Editors note: The union is SAG-AFTRA which stands for Screen Actors Guild – American Federation of Radio and Television Artists, but our contributors often refer to the union by just SAG.

A PRO INTERVIEW WITH SUSAN DOLAN

RG: Before you go on, please elaborate on what some of those benefits are…and I’m talking beyond health insurance, pension, and welfare…

SD: People who work on a Screen Actors Guild project and don’t join are, in effect, free-loading and taking advantage of our residual structure, our wages and working conditions, our overtime – all of the things that we have fought for and have gone on strike for. They are taking advantage of all of those things, but for them, it’s “Me, me, me – I’m only going to watch out for me.” The bottom line is that in a right-to-work state, if every person who was SAG eligible joined the union tomorrow, our market would change instantly. And I see it happen constantly. I saw it with Actors Equity (Editor’s note:  The stage actors’ union).

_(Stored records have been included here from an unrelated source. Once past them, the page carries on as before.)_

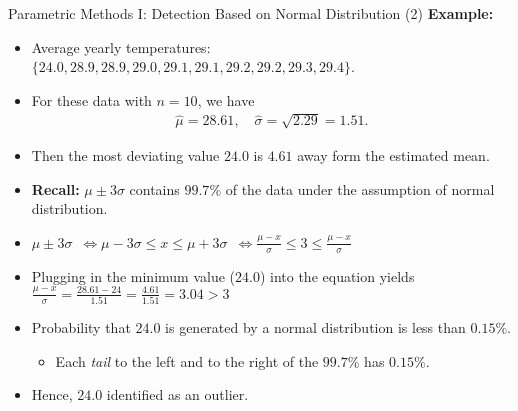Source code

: \begin{frame}{Parametric Methods I: Detection Based on Normal Distribution (2)}
	\textbf{Example:}
	\begin{itemize}
		\item Average yearly temperatures: $\{24.0, 28.9, 28.9, 29.0, 29.1, 29.1, 29.2, 29.2, 29.3, 29.4\}$.
		\item For these data with $n = 10$, we have
		      \begin{align}
			      \widehat{\mu}=28.61, \quad \widehat{\sigma}=\sqrt{2.29}=1.51.
		      \end{align}
		\item Then the most deviating value $24.0$ is $4.61$ away form the estimated mean.
		\item \textbf{Recall:} $\mu \pm 3\sigma $ contains $99.7\%$ of the data under the assumption of normal distribution.
		\item $\mu \pm 3\sigma$\pause~$ \Leftrightarrow \mu - 3\sigma \leq x \le \mu + 3\sigma$\pause~$ \Leftrightarrow \frac{\mu - x}{\sigma} \leq 3 \leq \frac{\mu - x}{\sigma}$
		\item Plugging in the minimum value ($24.0$) into the equation yields $\frac{\mu-x}{\sigma} = \frac{28.61 - 24}{1.51} =\frac{4.61}{1.51}  =  3.04  >  3$
		\item Probability that $24.0$ is generated by a normal distribution is less than $0.15\%$.
		      \begin{itemize}
			      \item Each \emph{tail} to the left and to the right of the $99.7\%$ has $0.15\%$.
		      \end{itemize}
		\item Hence, $24.0$ identified as an outlier.
	\end{itemize}
\end{frame}


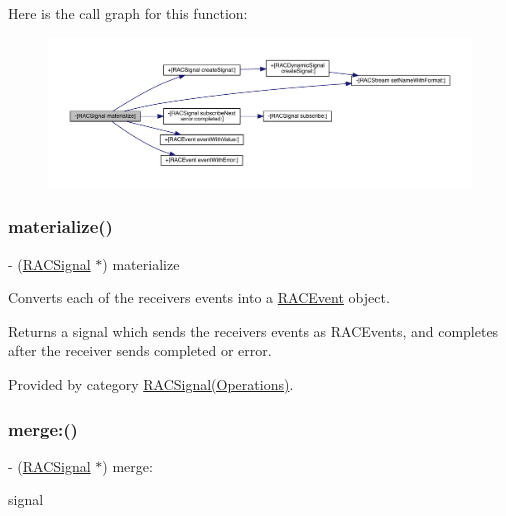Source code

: Here is the call graph for this function\+:\nopagebreak
\begin{figure}[H]
\begin{center}
\leavevmode
\includegraphics[width=350pt]{interface_r_a_c_signal_a2b970ec1845b139478ba31f00fe34b71_cgraph}
\end{center}
\end{figure}
\mbox{\label{interface_r_a_c_signal_a2b970ec1845b139478ba31f00fe34b71}} 
\subsubsection{\texorpdfstring{materialize()}{materialize()}\hspace{0.1cm}{\footnotesize\ttfamily [3/3]}}
{\footnotesize\ttfamily -\/ (\mbox{\hyperlink{interface_r_a_c_signal}{R\+A\+C\+Signal}} $\ast$) materialize \begin{DoxyParamCaption}{ }\end{DoxyParamCaption}}

Converts each of the receiver\textquotesingle{}s events into a \mbox{\hyperlink{interface_r_a_c_event}{R\+A\+C\+Event}} object.

Returns a signal which sends the receiver\textquotesingle{}s events as R\+A\+C\+Events, and completes after the receiver sends {\ttfamily completed} or {\ttfamily error}. 

Provided by category \mbox{\hyperlink{category_r_a_c_signal_07_operations_08_a2b970ec1845b139478ba31f00fe34b71}{R\+A\+C\+Signal(\+Operations)}}.

\mbox{\label{interface_r_a_c_signal_aeda66daaf146a2d218ba7819297628a9}} 
\subsubsection{\texorpdfstring{merge\+:()}{merge:()}\hspace{0.1cm}{\footnotesize\ttfamily [1/6]}}
{\footnotesize\ttfamily -\/ (\mbox{\hyperlink{interface_r_a_c_signal}{R\+A\+C\+Signal}} $\ast$) merge\+: \begin{DoxyParamCaption}\item[{(\mbox{\hyperlink{interface_r_a_c_signal}{R\+A\+C\+Signal}} $\ast$)}]{signal }\end{DoxyParamCaption}}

The Salt Lake Acting Company, several years ago, signed a small professional theater contract with Actors Equity. Our number of Equity talent increased by at least five times – then Sundance, and a number of theaters, signed the contract because they wanted to hire good talent – and they realized “I need good talent – all this good talent – they’re union.” We have an enormous talent pool that is so professional – so good at what they do, and I’ve see them in action – they’ve played my husband a million times. I know these guys know how to work, but they continue to think in their head that they will do better if they are not union. However, they need to look at what they are really making on that day (of a non-union job). If they do a job that is paying $500 for the day – that is already cheap – but they’re not even making $500 – their agent is probably taking 15% not only from the producer, but 15% additional from the talent.

RG: I would like to point out that on a union job, the agent can ONLY take a 10% commission…

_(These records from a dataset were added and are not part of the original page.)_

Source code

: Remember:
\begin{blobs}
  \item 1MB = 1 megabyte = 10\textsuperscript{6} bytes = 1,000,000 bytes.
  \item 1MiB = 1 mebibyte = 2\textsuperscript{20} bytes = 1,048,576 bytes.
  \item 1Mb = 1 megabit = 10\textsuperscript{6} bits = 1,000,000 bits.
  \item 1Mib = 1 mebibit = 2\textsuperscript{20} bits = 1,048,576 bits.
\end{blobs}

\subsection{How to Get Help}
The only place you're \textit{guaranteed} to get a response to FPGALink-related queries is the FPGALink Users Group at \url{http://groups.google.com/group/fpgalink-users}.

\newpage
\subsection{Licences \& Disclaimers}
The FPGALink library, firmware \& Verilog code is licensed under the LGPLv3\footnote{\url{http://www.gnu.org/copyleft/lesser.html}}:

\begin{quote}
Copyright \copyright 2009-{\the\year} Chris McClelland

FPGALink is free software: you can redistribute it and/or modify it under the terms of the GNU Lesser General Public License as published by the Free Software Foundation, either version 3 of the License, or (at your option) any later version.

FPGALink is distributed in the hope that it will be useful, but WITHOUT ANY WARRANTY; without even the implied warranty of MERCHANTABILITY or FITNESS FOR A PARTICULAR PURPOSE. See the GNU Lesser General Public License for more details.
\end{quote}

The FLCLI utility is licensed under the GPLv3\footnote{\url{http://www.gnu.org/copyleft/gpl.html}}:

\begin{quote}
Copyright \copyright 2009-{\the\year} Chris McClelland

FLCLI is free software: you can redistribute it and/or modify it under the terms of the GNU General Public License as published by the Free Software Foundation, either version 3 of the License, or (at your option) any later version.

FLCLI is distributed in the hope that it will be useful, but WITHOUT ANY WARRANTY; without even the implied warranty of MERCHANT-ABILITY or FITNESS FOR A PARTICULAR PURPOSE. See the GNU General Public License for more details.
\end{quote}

SD: Exactly, and that 10% – on a union job – is paid by the producers. It is sent to you, the actor, in your check, and you pay your agent. In a NONunion situation – and I do nonunion print work because it helps me make a living, but I know the math. If I do a print job – let’s say I get paid $1,000. First, my agent takes $150 from my check, and they are also paid $150 by the producers, so they have now made $300. From there, I’m getting no FICA taken out, I’m getting no unemployment insurance taken out, I’m getting no pension and health. That 15% that the agent took is, in effect, the equivalent of my pension and health, which is very important to me as an individual. So a lot of the folks who are nonunion say “Well, I’ll just keep getting Taft-Hartleyed, and sometimes I may get my health insurance, and sometimes I may not…but I’m going to do all this other work because I can’t make enough money (if I can’t do nonunion work)”…all of those jobs that are nonunion right now would turn union. We have contracts that fit most any budget, with wages that are paid accordingly.

RG: I’m glad you touched on that. A lot of regional commercials and small film production companies assume that on their minimal budget, they could never afford to pay SAG wages to actors.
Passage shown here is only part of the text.